Question

A horizontal spring is attached to a wall at one end and a mass at the other. The mass rests on a frictionless surface. You pull the mass, stretching the spring beyond the equilibrium position a distance A, and release it from rest. The mass then begins to oscillate in simple harmonic motion with amplitude A. During one period, the mass spends part of the time in regions where the magnitude of its displacement from equilibrium is greater than (0.66)A— that is, when its position is between −A and(−0.66)A, and when its position is between (0.66)A and A. What total percentage of the period does the mass lie in these regions?

Answer 1

54%

Step-by-step explanation:

So, we have that the "magnitude of its displacement from equilibrium is greater than (0.66)A—''. Thus, the first step to take in answering this question is to write out the equation showing the displacement in simple harmonic motion which is = A cos w×t.

Therefore, we will have two instances t the displacement that is to say at a point 2π/w - a2 and the second point at a = a2.

Let us say that 2π/w = A, then, we have that a = A cos ^-1 (0.66)/2π. Also, we have that a2 = A/2 - A cos^- (0.66) / 2π.

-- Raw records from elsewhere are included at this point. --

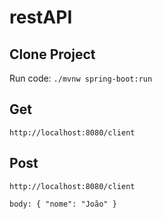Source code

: # restAPI

## Clone Project

Run code: `./mvnw spring-boot:run`

## Get
`http://localhost:8080/client`

## Post
`http://localhost:8080/client`

`body: {
  "nome": "João"
}`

The next thing to do is to calculate or determine the total length of of the required time. Thus, the total length is given as:

2a1 + ( A - 2a2) = 2A{ cos^-1 (0.66)}/ π.

Therefore, the total percentage of the period does the mass lie in these regions = 100 × {2a1 + ( A - 2a2) }/A = 2 { cos^-1 (0.66)}/ π × 100 = 54%.

Thus, the total percentage of the period does the mass lie in these regions = 54%.